Economic crisis to deepen in Bangladesh next year: WB


Bangladesh’s overall economy has yet to return to stability even in the final phase of the ongoing 2024–25 fiscal year, according to the latest reports by the World Bank.

Rather than improving, the economic crisis has deepened — resulting in a revenue shortfall exceeding Tk1 lakh crore. Simultaneously, the government has borrowed more from the banking sector than its initial target to manage the crisis.

The burden of foreign loans has also increased, adding further pressure on the economy as repayment obligations grow. Although the decline in foreign exchange reserves has been somewhat controlled, this was mainly due to a significant drop in capital machinery imports.

This slowdown has affected both domestic and foreign investments, which in turn is impacting employment. As a result, the World Bank forecasts that GDP growth may fall below 3.5% by the end of the current fiscal year. The crisis is also expected to worsen in the upcoming 2025–26 fiscal year, it warned.

These projections were found in the World Bank’s latest World Economic Outlook and several other related reports. The ongoing Iran-Israel conflict also poses a potential threat to the economy. If Iran blocks the Strait of Hormuz, Bangladesh’s economy could face a serious negative impact.

Like the World Bank, the interim government has identified several major challenges for the next fiscal year, prioritising them in the proposed 2025–26 budget. These include sluggish economic activity, political uncertainty, controlling inflation, ensuring food and energy security, developing skilled manpower and employment, expanding the social safety net, boosting revenue collection, improving the business and investment climate, preparing for graduation from LDC status, and enhancing industrial production capacity.

The government is preparing to begin FY2025–26 amid these multiple challenges, with fears that the economic strain may worsen further. Ongoing recessionary trends have already affected revenue collection, making budget implementation increasingly difficult.

To tackle the crisis, the World Bank has made several key recommendations for Bangladesh. These include major reforms to increase revenue collection, diversifying export products, improving the efficiency and targeting of social safety net programmes, increasing investment in infrastructure, and generating employment. The World Bank believes that quick and effective implementation of these measures could help the economy recover.

Some of these priorities have already been addressed in the new budget. Among them, revenue reform and increasing tax collection have received special emphasis. The government has also proposed an additional allocation of Tk10,000 crore for the social safety sector.

However, no effective steps have yet been taken to significantly boost investment and employment, the World Bank noted. According to the global lender, Bangladesh’s crisis stems from a combination of internal and global factors — including high inflation, declining foreign trade, rising import costs, and mounting debt repayment obligations.
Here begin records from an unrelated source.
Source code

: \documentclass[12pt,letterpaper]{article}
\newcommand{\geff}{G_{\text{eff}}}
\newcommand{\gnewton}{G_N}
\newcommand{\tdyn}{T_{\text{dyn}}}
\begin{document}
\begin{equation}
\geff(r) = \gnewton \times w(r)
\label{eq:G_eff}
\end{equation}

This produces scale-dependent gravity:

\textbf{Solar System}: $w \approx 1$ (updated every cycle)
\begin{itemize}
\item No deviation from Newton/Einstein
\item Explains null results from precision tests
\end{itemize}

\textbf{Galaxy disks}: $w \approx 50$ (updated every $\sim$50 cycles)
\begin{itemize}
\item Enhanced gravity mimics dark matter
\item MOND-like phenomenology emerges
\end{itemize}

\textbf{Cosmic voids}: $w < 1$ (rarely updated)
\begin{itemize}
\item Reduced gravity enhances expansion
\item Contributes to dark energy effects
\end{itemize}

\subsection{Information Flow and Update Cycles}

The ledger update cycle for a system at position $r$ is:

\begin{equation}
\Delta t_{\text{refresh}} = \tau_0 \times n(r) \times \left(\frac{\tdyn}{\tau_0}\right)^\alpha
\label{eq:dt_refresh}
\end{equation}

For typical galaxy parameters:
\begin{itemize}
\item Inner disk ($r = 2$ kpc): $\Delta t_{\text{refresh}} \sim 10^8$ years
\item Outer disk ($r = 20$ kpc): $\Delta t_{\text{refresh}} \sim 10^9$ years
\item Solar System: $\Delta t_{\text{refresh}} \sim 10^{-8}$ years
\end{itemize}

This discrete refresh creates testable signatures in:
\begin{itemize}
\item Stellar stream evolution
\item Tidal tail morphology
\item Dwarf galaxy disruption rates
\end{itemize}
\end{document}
Although the country is moving forward in the face of these challenges, their impact on public life remains unresolved. The government must therefore expand economic activities and create pathways for increasing revenue and employment opportunities.

Finance Division Secretary Khairuzzaman Mozumder, speaking to Bangladesh Pratidin, said inflationary pressure is already beginning to ease and is expected to drop to 6.5% by the end of June. He also expressed optimism that progress would be made in revenue sector reforms and tax collection during this time.

The World Bank also highlighted that the readymade garments (RMG) sector remains the driving force behind Bangladesh’s foreign trade. However, due to economic downturns in Europe and North America, demand from buyers has dropped significantly — leading to reduced apparel exports and shrinking income from those regions.

This has raised concerns over future complications in the sector. Moreover, Bangladesh's upcoming graduation from the list of Least Developed Countries (LDCs) will further challenge its export competitiveness. The World Bank advised that preparations to tackle these upcoming challenges must begin immediately.